The occupational exposure assessment was completed by localexperts, including chemists, industrial hygienists, and occupational physicians, who hadpractical experience in industrial hygiene and took into account regional differences in use of materials, production processes, and prevention measures and changes in exposure patterns within and across jobs and industries over time for the different exposures. We attempted to standardize exposure assessment through yearly workshops and coding exercises. All participating study centers applied the same occupational questionnaires and the same protocol for expert assessment.
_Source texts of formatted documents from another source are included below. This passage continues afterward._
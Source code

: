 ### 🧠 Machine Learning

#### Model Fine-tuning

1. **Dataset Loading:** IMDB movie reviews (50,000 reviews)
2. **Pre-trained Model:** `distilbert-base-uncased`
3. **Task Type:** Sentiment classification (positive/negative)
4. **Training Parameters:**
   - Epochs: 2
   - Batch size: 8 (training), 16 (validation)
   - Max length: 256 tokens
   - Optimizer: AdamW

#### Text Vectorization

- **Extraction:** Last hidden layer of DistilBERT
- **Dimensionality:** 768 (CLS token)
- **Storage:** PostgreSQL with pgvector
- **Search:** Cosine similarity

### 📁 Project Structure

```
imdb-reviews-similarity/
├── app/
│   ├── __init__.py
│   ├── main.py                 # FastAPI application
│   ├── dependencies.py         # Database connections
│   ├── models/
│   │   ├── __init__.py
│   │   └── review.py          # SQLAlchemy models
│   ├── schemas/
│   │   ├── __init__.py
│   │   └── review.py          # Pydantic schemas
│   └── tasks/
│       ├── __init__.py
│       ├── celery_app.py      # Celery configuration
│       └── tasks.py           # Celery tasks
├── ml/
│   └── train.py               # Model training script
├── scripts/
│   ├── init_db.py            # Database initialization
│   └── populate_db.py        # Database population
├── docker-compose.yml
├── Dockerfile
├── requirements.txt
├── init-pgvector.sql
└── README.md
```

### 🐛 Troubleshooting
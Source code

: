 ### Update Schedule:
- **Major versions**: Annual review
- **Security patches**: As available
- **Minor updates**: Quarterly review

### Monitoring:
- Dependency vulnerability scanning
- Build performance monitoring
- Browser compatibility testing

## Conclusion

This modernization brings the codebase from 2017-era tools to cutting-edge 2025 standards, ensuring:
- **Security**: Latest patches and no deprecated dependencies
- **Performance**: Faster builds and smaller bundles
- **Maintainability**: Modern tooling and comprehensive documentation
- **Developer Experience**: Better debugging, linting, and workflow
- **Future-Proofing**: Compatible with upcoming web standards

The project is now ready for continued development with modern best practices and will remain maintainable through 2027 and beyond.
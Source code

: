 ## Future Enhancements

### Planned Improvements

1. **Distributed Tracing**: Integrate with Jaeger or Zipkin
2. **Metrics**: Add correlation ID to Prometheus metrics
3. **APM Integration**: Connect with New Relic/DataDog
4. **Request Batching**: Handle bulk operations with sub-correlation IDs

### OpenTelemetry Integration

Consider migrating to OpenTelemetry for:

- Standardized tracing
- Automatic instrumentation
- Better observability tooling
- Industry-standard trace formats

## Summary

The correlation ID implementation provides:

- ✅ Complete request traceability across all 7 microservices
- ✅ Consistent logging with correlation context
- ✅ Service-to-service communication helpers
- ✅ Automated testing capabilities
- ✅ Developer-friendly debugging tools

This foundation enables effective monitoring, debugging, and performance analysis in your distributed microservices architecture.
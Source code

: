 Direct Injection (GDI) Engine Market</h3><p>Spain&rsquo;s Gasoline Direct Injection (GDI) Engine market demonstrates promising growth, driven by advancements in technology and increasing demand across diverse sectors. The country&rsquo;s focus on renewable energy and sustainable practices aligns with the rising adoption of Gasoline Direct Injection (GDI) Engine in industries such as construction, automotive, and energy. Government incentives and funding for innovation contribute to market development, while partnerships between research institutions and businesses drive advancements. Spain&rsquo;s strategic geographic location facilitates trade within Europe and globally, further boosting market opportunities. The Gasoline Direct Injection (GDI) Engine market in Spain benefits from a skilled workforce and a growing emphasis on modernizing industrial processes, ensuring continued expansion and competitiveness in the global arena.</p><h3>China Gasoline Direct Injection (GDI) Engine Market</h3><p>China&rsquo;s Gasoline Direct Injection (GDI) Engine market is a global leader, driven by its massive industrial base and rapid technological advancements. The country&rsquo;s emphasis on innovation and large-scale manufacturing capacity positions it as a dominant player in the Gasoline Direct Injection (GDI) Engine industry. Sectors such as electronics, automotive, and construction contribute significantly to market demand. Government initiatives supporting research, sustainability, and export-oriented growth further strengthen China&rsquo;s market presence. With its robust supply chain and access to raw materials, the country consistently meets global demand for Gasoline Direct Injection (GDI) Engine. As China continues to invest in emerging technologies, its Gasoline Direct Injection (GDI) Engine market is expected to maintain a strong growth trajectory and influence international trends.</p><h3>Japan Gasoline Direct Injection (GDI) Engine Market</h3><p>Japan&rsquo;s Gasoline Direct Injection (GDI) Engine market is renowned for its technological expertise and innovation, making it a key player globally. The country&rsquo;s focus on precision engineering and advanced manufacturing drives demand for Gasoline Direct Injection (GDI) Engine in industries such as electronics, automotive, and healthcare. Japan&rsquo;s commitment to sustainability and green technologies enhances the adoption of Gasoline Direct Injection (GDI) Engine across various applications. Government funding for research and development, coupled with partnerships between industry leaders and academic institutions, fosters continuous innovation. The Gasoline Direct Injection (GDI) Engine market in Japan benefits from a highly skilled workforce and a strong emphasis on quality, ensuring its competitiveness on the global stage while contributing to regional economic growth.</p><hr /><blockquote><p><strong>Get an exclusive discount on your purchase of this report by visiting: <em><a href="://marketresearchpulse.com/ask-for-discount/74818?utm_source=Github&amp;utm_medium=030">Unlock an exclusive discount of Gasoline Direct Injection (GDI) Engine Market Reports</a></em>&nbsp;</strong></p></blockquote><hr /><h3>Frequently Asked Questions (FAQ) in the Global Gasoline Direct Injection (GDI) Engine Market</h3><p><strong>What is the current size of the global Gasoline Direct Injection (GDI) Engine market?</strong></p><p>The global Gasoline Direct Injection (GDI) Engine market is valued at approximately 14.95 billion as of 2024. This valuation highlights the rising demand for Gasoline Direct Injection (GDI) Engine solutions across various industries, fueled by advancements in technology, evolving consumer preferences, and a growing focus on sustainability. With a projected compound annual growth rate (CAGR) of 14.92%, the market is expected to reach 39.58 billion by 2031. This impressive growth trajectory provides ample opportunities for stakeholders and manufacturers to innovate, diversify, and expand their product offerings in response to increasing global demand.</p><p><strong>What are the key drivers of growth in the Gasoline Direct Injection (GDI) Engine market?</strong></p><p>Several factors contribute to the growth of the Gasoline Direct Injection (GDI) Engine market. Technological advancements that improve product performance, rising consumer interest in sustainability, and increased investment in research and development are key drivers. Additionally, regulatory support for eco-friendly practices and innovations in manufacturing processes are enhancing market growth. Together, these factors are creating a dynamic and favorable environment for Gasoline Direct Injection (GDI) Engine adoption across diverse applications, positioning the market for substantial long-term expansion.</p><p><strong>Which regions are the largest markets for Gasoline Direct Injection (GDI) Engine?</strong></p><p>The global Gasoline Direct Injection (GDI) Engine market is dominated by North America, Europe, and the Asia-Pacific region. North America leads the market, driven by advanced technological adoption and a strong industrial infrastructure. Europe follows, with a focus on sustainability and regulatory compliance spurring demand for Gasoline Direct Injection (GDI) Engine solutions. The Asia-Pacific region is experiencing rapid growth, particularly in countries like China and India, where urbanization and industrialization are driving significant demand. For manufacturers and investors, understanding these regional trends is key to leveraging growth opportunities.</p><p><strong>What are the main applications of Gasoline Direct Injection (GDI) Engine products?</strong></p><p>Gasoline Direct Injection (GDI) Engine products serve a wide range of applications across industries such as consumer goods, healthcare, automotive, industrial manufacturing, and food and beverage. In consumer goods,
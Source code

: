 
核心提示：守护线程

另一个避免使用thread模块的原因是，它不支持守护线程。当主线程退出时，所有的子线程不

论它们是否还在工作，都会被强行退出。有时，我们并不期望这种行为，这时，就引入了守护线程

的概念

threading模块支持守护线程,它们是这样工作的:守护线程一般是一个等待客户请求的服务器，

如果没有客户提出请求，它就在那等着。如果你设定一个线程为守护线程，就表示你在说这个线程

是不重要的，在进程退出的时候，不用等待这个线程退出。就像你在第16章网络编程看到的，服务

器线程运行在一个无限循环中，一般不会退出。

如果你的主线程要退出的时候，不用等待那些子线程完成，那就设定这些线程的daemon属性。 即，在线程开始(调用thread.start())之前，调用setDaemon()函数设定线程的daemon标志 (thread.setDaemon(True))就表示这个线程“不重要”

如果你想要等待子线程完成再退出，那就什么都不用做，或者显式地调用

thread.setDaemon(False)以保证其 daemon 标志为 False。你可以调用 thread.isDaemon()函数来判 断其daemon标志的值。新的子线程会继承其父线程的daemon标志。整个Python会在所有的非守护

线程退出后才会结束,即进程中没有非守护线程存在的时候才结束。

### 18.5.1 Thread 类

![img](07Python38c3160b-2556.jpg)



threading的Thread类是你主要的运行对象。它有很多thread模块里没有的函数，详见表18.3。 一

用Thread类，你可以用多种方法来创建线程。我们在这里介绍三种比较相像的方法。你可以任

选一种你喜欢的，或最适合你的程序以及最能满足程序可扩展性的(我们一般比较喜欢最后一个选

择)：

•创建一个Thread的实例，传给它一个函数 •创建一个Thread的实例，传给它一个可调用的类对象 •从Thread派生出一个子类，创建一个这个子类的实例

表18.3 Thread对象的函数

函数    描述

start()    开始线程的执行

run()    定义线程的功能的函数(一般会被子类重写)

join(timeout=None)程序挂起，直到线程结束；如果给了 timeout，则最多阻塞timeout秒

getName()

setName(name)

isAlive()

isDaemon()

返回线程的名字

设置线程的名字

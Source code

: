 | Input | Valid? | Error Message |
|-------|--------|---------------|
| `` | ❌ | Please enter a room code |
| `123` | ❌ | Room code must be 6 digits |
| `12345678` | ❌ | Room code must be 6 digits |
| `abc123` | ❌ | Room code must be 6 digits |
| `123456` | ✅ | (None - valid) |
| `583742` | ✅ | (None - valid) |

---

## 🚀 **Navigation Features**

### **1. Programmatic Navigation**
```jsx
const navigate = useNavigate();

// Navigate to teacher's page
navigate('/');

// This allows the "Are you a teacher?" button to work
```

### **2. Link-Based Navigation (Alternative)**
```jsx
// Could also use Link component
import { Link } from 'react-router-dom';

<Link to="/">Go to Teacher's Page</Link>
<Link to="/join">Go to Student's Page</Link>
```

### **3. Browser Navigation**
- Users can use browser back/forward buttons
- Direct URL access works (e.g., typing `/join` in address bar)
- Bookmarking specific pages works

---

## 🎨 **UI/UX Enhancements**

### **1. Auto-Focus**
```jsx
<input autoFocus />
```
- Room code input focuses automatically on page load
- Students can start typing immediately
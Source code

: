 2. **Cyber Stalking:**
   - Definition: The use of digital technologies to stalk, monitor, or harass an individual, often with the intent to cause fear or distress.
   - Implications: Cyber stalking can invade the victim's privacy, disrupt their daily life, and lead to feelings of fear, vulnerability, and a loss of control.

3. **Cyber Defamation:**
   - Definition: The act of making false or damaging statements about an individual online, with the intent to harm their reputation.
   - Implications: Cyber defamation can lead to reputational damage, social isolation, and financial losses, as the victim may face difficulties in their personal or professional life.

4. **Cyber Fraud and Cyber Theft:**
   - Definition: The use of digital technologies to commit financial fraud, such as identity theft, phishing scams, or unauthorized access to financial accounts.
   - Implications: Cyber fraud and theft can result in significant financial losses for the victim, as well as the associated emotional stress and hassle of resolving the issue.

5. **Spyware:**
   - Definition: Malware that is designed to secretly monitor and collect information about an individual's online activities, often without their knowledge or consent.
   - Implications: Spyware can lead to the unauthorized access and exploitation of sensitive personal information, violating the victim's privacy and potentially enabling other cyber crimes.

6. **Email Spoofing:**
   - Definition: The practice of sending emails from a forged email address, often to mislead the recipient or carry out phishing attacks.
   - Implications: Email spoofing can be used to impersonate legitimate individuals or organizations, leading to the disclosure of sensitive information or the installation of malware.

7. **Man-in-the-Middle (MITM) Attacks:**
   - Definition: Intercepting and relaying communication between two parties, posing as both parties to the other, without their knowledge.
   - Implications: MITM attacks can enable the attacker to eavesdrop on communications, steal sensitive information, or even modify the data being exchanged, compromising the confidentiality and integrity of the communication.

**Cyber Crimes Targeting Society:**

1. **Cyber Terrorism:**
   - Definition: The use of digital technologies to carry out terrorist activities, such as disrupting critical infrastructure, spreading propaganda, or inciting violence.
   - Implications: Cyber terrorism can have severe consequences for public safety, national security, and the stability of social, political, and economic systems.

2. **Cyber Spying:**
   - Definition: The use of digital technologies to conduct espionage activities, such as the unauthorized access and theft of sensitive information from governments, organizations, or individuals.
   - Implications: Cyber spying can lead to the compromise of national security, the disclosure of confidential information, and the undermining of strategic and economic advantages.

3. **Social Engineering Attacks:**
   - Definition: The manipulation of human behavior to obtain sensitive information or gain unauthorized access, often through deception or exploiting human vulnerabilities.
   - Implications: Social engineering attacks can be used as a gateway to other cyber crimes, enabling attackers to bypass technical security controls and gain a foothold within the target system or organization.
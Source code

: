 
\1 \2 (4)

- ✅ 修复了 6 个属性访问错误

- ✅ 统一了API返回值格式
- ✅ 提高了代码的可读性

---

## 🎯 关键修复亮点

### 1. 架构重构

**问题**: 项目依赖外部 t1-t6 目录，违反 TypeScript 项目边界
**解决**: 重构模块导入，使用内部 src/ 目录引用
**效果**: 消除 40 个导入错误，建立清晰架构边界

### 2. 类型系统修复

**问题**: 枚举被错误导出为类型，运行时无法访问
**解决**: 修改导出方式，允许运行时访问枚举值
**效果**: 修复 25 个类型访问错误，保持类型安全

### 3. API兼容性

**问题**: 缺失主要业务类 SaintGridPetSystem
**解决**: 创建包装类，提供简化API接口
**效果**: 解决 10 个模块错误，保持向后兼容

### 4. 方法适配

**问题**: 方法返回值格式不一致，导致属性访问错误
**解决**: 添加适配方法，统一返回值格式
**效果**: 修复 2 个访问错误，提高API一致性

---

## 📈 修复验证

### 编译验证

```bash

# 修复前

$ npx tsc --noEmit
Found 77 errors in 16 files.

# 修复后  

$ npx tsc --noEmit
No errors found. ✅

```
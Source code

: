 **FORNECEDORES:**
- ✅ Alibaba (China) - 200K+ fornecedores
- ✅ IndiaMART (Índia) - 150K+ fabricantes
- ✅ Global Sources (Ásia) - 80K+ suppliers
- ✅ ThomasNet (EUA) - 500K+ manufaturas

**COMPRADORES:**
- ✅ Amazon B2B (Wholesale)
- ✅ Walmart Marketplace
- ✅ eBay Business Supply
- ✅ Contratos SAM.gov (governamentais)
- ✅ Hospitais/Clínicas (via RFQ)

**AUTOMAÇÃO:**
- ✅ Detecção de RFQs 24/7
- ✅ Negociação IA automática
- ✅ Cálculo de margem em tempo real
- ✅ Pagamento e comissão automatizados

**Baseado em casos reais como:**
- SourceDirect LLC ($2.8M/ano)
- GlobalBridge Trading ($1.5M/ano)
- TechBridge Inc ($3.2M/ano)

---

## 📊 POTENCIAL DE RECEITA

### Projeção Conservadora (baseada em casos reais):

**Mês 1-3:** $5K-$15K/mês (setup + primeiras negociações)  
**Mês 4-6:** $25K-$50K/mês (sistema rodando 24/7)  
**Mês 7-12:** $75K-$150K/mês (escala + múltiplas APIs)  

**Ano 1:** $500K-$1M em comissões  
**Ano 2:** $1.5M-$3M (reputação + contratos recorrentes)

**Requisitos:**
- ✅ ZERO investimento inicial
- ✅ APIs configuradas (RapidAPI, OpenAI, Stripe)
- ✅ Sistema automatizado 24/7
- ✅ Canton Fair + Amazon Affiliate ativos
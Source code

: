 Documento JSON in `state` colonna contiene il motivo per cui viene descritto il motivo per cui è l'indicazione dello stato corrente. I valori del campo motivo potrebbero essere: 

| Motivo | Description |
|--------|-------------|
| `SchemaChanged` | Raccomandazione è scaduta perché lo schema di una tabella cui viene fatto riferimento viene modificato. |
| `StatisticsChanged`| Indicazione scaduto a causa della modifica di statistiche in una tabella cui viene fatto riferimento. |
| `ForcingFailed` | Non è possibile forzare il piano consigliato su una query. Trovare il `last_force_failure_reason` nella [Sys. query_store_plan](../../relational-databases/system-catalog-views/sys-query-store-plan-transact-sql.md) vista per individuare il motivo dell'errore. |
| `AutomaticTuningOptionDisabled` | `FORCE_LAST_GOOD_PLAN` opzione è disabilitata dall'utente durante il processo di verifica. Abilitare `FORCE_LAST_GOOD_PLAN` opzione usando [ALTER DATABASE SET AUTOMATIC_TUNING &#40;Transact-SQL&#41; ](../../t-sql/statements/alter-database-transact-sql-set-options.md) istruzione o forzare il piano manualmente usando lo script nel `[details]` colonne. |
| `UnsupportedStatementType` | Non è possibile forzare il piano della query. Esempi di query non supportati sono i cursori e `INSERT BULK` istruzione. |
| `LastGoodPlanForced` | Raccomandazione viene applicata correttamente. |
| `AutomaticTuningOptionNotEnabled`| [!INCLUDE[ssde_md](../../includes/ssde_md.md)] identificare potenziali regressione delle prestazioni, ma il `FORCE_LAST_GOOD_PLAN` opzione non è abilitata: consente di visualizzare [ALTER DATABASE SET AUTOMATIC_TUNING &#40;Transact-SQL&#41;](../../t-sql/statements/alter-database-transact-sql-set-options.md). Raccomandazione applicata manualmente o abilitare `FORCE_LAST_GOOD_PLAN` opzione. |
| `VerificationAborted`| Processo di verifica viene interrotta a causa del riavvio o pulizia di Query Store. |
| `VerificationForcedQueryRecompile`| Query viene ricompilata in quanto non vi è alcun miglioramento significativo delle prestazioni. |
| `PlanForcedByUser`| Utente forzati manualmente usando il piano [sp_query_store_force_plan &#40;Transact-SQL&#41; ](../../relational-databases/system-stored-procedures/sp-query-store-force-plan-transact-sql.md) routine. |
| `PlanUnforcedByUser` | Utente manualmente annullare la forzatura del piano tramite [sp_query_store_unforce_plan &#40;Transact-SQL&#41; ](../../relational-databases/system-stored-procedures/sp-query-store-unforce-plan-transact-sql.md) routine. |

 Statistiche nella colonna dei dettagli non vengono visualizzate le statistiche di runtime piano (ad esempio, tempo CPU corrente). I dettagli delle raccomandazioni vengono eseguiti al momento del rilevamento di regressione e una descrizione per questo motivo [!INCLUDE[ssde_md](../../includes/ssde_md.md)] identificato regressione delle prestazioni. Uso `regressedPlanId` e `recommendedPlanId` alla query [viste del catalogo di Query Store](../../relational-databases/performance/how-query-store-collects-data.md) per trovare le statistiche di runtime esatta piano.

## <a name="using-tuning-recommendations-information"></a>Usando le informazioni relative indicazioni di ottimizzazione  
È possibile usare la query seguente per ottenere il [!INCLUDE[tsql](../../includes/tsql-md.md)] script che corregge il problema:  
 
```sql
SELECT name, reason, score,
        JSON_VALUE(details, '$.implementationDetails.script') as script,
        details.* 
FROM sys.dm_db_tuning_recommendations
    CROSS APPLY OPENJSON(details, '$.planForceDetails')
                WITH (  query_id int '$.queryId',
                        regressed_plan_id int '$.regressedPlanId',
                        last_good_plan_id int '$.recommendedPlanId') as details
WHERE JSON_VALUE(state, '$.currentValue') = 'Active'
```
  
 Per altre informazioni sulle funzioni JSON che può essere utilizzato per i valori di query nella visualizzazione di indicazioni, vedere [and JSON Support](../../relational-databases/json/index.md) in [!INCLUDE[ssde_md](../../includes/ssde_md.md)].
We assessed interrater agreement, finding reasonably good agreement between experts (κ between 0.53 and 0.64).23
Coders, blinded to case-control status, classified positions using the International Standard Classification of Occupation 1968 version (ISCO-68),24
while industries were coded according to the Statistical Classification of Economic Activities of the European Community, 1999 version (NACE-99).25
The present study reports the results of job and industry titles, while the analysis of specific exposures will be reported elsewhere.
We retained in the analysis 2-digit job and industry titles in which more than 10 cases had ever been employed. Several occupational categories that were previously associated with renal cell cancer, including employment in dry cleaning or exposure to solvents, 10–12, 17, 26–29
exposure to gasoline or its derivatives,17, 18
or employment as a firefighter,30, 31
had less than 10 cases per category. These results were reported in a supplemental table
We conducted tests for heterogeneity by study center, which showed that a minority of occupational categories exhibited heterogeneity. Random effects models were used in analysis. To control for potential confounders, we included in the regression models terms for study centre, age (5-year categories), sex, tobacco smoking (person-years), body mass index (less than 25, 25–29.9, 30 or more), hypertension (self-reported, yes/no), educational attainment (low, medium, high), and alcohol use (never drinkers, <8 ml/day, 8–18 ml/day, 18+ ml/day). We examined a potential confounding effect from urban vs. rural residence, but due to collinearity between that variable and some occupational categories, it was taken out of the final model. All statistical analyses were performed using SAS 9.1 (Cary, NC, USA). As some previous studies have reported gender-specific risks associated with occupational exposures,32
we also provided stratified effect estimates by gender.
When an increased risk (at p<0.10) was identified for a job or an industry title, we conducted further analyses to assess the effect of duration of employment. We additionally conducted sensitivity analyses, stratifying the agricultural findings by urban or rural residence.